On Wed, May 6, 2015 at 5:37 PM, Michael Matz <matz@suse.de> wrote:
> Hi,
>
> I'm sitting on this since quite some time already and always missed stage
> 1.  This implements support for vectorizing strided stores with unknown
> but loop invariant stride, like:
>
> sumit (float * __restrict dest,
>        float * __restrict src, float * __restrict src2,
>        int stride, int n)
> {
>   int i;
>   for (i = 0; i < n; i++)
>     dest[i*stride] = src[i] + src2[i];
> }
>
> I use the same scheme like for strided loads, i.e. expanding such store
> with N separate scalar stores (so alignment could also be ignored for such
> ones).
>
> This doesn't yet fix PR65962, because that one uses a _constant_ step.
> That makes us try a grouped access, which isn't supported for stores when
> there's a gap (which there is).  Unfortunately vect_analyze_group_access
> actively changes some vect info even before detecting that it's not a
> grouped access, so there must be some rollback implemented; I decided to
> defer this to a follow up.
>
> Regstrapped on x86-64-linux, no regressions (I had to adjust two
> fortran testcases where one more loop is vectorized now).  Okay for trunk?

Ok.

Thanks,
Richard.

>
> Ciao,
> Michael.
>         * tree-vectorizer.h (struct _stmt_vec_info): Rename stride_load_p
>         to strided_p.
>         (STMT_VINFO_STRIDE_LOAD_P): Rename to ...
>         (STMT_VINFO_STRIDED_P): ... this.
>         * tree-vect-data-refs.c (vect_compute_data_ref_alignment): Adjust.
>         (vect_verify_datarefs_alignment): Likewise.

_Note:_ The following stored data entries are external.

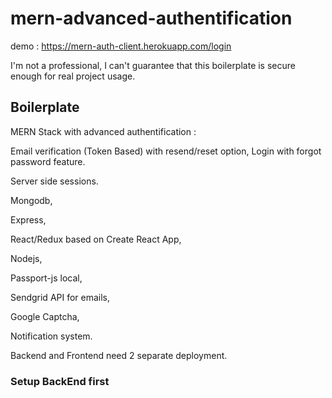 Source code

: 
# mern-advanced-authentification

demo : https://mern-auth-client.herokuapp.com/login

I'm not a professional, I can't guarantee that this boilerplate is secure enough for real project usage.

## Boilerplate 

MERN Stack with advanced authentification :

Email verification (Token Based) with resend/reset option, Login with forgot password feature.

Server side sessions.

Mongodb, 

Express,

React/Redux based on Create React App,

Nodejs,

Passport-js local,

Sendgrid API for emails,

Google Captcha,

Notification system.

Backend and Frontend need 2 separate deployment. 

### Setup BackEnd first
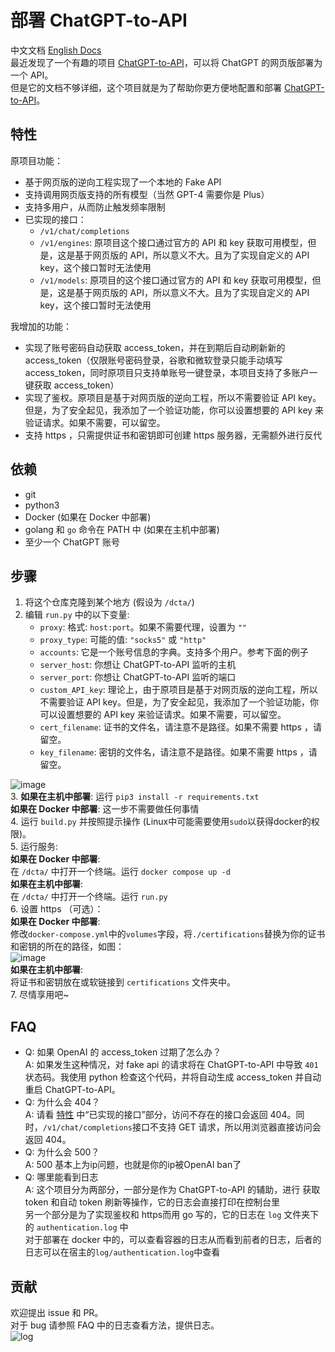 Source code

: # 部署 ChatGPT-to-API
中文文档  [English Docs](./README.md)  
最近发现了一个有趣的项目 [ChatGPT-to-API](https://github.com/acheong08/ChatGPT-to-API)，可以将 ChatGPT 的网页版部署为一个 API。  
但是它的文档不够详细，这个项目就是为了帮助你更方便地配置和部署 [ChatGPT-to-API](https://github.com/acheong08/ChatGPT-to-API)。  

## 特性
原项目功能：  
- 基于网页版的逆向工程实现了一个本地的 Fake API  
- 支持调用网页版支持的所有模型（当然 GPT-4 需要你是 Plus）  
- 支持多用户，从而防止触发频率限制  
- 已实现的接口：  
  - `/v1/chat/completions`  
  - `/v1/engines`: 原项目这个接口通过官方的 API 和 key 获取可用模型，但是，这是基于网页版的 API，所以意义不大。且为了实现自定义的 API key，这个接口暂时无法使用  
  - `/v1/models`: 原项目的这个接口通过官方的 API 和 key 获取可用模型，但是，这是基于网页版的 API，所以意义不大。且为了实现自定义的 API key，这个接口暂时无法使用  

我增加的功能：  
- 实现了账号密码自动获取 access_token，并在到期后自动刷新新的 access_token（仅限账号密码登录，谷歌和微软登录只能手动填写 access_token，同时原项目只支持单账号一键登录，本项目支持了多账户一键获取 access_token）  
- 实现了鉴权。原项目是基于对网页版的逆向工程，所以不需要验证 API key。但是，为了安全起见，我添加了一个验证功能，你可以设置想要的 API key 来验证请求。如果不需要，可以留空。  
- 支持 https ，只需提供证书和密钥即可创建 https 服务器，无需额外进行反代  

## 依赖
- git  
- python3  
- Docker (如果在 Docker 中部署)  
- golang 和 `go` 命令在 PATH 中 (如果在主机中部署)  
- 至少一个 ChatGPT 账号  

## 步骤
1. 将这个仓库克隆到某个地方 (假设为 `/dcta/`)  
2. 编辑 `run.py` 中的以下变量:  
   - `proxy`: 格式: `host:port`。如果不需要代理，设置为 `""`  
   - `proxy_type`: 可能的值: `"socks5"` 或 `"http"`  
   - `accounts`: 它是一个账号信息的字典。支持多个用户。参考下面的例子  
   - `server_host`: 你想让 ChatGPT-to-API 监听的主机  
   - `server_port`: 你想让 ChatGPT-to-API 监听的端口  
   - `custom_API_key`: 理论上，由于原项目是基于对网页版的逆向工程，所以不需要验证 API key。但是，为了安全起见，我添加了一个验证功能，你可以设置想要的 API key 来验证请求。如果不需要，可以留空。  
   - `cert_filename`: 证书的文件名，请注意不是路径。如果不需要 https ，请留空。  
   - `key_filename`: 密钥的文件名，请注意不是路径。如果不需要 https ，请留空。  

![image](https://github.com/Geniucker/Deploy-ChatGPT-to-API/assets/61449208/5c33d3f9-bf21-4a04-af34-579dc6e5fe73)  
3. **如果在主机中部署**: 运行 `pip3 install -r requirements.txt`  
   **如果在 Docker 中部署**: 这一步不需要做任何事情  
4. 运行 `build.py` 并按照提示操作 (Linux中可能需要使用`sudo`以获得docker的权限)。  
5. 运行服务:  
   **如果在 Docker 中部署**:  
   在 `/dcta/` 中打开一个终端。运行 `docker compose up -d`  
   **如果在主机中部署**:  
   在 `/dcta/` 中打开一个终端。运行 `run.py`  
6. 设置 https （可选）：  
   **如果在 Docker 中部署**:  
   修改`docker-compose.yml`中的`volumes`字段，将`./certifications`替换为你的证书和密钥的所在的路径，如图：  
   ![image](https://github.com/Geniucker/Deploy-ChatGPT-to-API/assets/61449208/2ae9c330-c360-40f1-b741-03c217191e11)  
   **如果在主机中部署**:  
   将证书和密钥放在或软链接到 `certifications` 文件夹中。  
7. 尽情享用吧~  

## FAQ
- Q: 如果 OpenAI 的 access_token 过期了怎么办？  
  A: 如果发生这种情况，对 fake api 的请求将在 ChatGPT-to-API 中导致 `401` 状态码。我使用 python 检查这个代码，并将自动生成 access_token 并自动重启 ChatGPT-to-API。  
- Q: 为什么会 404？  
  A: 请看 [特性](#特性) 中“已实现的接口”部分，访问不存在的接口会返回 404。同时，`/v1/chat/completions`接口不支持 GET 请求，所以用浏览器直接访问会返回 404。  
- Q: 为什么会 500？  
  A: 500 基本上为ip问题，也就是你的ip被OpenAI ban了  
- Q: 哪里能看到日志  
  A: 这个项目分为两部分，一部分是作为 ChatGPT-to-API 的辅助，进行 获取 token 和自动 token 刷新等操作，它的日志会直接打印在控制台里  
     另一个部分是为了实现鉴权和 https而用 go 写的，它的日志在 `log` 文件夹下的 `authentication.log` 中  
     对于部署在 docker 中的，可以查看容器的日志从而看到前者的日志，后者的日志可以在宿主的`log/authentication.log`中查看  

## 贡献
欢迎提出 issue 和 PR。  
对于 bug 请参照 FAQ 中的日志查看方法，提供日志。  
![log](https://github.com/Geniucker/Deploy-ChatGPT-to-API/assets/61449208/e8472434-780d-4dcc-aaa1-75154c21b917)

>         (vect_enhance_data_refs_alignment): Likewise.
>         (vect_analyze_data_ref_access): Likewise.
>         (vect_analyze_data_refs): Accept strided stores.

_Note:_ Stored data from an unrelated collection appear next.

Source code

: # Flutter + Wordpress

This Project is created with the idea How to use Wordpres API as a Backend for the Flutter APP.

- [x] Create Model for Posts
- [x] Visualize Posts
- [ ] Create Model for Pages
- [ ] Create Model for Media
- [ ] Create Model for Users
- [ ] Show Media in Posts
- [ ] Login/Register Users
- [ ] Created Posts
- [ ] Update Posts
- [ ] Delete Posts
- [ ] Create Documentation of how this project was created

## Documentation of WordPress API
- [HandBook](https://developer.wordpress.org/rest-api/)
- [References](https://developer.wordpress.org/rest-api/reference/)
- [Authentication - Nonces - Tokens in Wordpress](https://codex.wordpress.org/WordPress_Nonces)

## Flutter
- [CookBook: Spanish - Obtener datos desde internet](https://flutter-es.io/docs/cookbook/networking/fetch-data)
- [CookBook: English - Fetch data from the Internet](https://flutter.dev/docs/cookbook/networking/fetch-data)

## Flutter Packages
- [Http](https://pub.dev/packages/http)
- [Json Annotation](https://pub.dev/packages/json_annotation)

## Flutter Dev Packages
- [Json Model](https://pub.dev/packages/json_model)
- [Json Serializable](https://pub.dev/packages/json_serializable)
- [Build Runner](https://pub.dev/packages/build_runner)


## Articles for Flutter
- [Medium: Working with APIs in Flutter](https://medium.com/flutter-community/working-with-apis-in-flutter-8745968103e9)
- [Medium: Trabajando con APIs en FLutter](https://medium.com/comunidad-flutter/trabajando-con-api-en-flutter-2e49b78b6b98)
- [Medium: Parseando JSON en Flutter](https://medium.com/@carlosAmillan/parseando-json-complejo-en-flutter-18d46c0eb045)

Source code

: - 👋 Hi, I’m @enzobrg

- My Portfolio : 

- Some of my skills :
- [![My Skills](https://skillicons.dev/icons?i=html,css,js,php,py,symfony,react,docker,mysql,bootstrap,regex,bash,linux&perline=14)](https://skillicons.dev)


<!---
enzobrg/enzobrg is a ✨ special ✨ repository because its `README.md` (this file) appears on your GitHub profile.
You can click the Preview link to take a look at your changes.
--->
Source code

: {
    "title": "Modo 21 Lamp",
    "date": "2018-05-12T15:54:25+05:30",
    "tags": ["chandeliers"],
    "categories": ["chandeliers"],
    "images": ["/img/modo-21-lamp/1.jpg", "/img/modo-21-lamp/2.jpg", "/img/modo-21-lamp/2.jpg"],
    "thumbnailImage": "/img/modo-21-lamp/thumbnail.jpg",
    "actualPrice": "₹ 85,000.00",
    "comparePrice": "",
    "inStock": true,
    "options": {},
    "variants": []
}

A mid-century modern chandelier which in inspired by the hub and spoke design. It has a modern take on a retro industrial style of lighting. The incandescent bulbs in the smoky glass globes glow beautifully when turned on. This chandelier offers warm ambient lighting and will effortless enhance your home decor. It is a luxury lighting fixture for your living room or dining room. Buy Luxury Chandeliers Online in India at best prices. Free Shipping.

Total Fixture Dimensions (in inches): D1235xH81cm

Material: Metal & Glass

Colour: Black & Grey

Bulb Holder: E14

>         * tree-vect-stmts.c (vect_model_store_cost): Count strided stores.
>         (vect_model_load_cost): Adjust for macro rename.

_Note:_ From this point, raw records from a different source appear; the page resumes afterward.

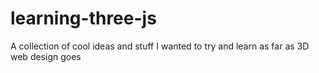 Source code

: # learning-three-js
A collection of cool ideas and stuff I wanted to try and learn as far as 3D web design goes
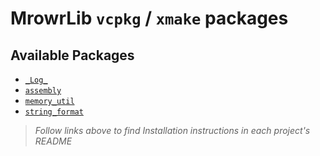 # MrowrLib `vcpkg` / `xmake` packages

## Available Packages

- [`_Log_`](https://github.com/MrowrLib/_Log_.cpp)
- [`assembly`](https://github.com/MrowrLib/assembly.cpp)
- [`memory_util`](https://github.com/MrowrLib/memory_uril.cpp)
- [`string_format`](https://github.com/MrowrLib/string_format.cpp)

> _Follow links above to find Installation instructions in each project's README_
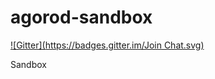 agorod-sandbox
==============
[![Gitter](https://badges.gitter.im/Join Chat.svg)](https://gitter.im/surgu/agorod-sandbox?utm_source=badge&utm_medium=badge&utm_campaign=pr-badge)

Sandbox
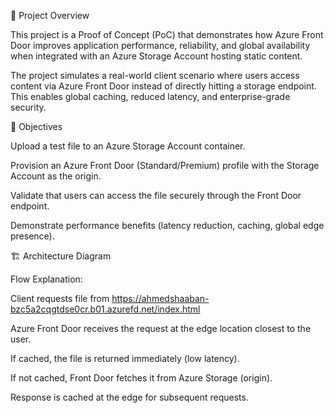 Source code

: 📌 Project Overview

This project is a Proof of Concept (PoC) that demonstrates how Azure Front Door improves application performance, reliability, and global availability when integrated with an Azure Storage Account hosting static content.

The project simulates a real-world client scenario where users access content via Azure Front Door instead of directly hitting a storage endpoint. This enables global caching, reduced latency, and enterprise-grade security.

🎯 Objectives

Upload a test file to an Azure Storage Account container.

Provision an Azure Front Door (Standard/Premium) profile with the Storage Account as the origin.

Validate that users can access the file securely through the Front Door endpoint.

Demonstrate performance benefits (latency reduction, caching, global edge presence).

🏗️ Architecture Diagram

Flow Explanation:

Client requests file from https://ahmedshaaban-bzc5a2cqgtdse0cr.b01.azurefd.net/index.html

Azure Front Door receives the request at the edge location closest to the user.

If cached, the file is returned immediately (low latency).

If not cached, Front Door fetches it from Azure Storage (origin).

Response is cached at the edge for subsequent requests.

>         (vectorizable_mask_load_store): Likewise.
>         (vectorizable_load): Likewise.
>         (vectorizable_store): Open code strided stores.
>
> testsuite/
>         * gcc.dg/vect/vect-strided-store.c: New test.
>         * gfortran.dg/vect/fast-math-pr37021.f90: Adjust.
>         * gfortran.dg/vect/fast-math-rnflow-trs2a2.f90: Adjust.
>
> diff --git a/gcc/tree-vect-data-refs.c b/gcc/tree-vect-data-refs.c
> index 96afc7a..6d8f17e 100644
> --- a/gcc/tree-vect-data-refs.c
> +++ b/gcc/tree-vect-data-refs.c
> @@ -665,7 +665,7 @@ vect_compute_data_ref_alignment (struct data_reference *dr)
>
>    /* Strided loads perform only component accesses, misalignment information
>       is irrelevant for them.  */
> -  if (STMT_VINFO_STRIDE_LOAD_P (stmt_info))
> +  if (STMT_VINFO_STRIDED_P (stmt_info))
>      return true;
>
>    misalign = DR_INIT (dr);
> @@ -942,7 +942,7 @@ vect_verify_datarefs_alignment (loop_vec_info loop_vinfo, bb_vec_info bb_vinfo)
>
>        /* Strided loads perform only component accesses, alignment is
>          irrelevant for them.  */
> -      if (STMT_VINFO_STRIDE_LOAD_P (stmt_info))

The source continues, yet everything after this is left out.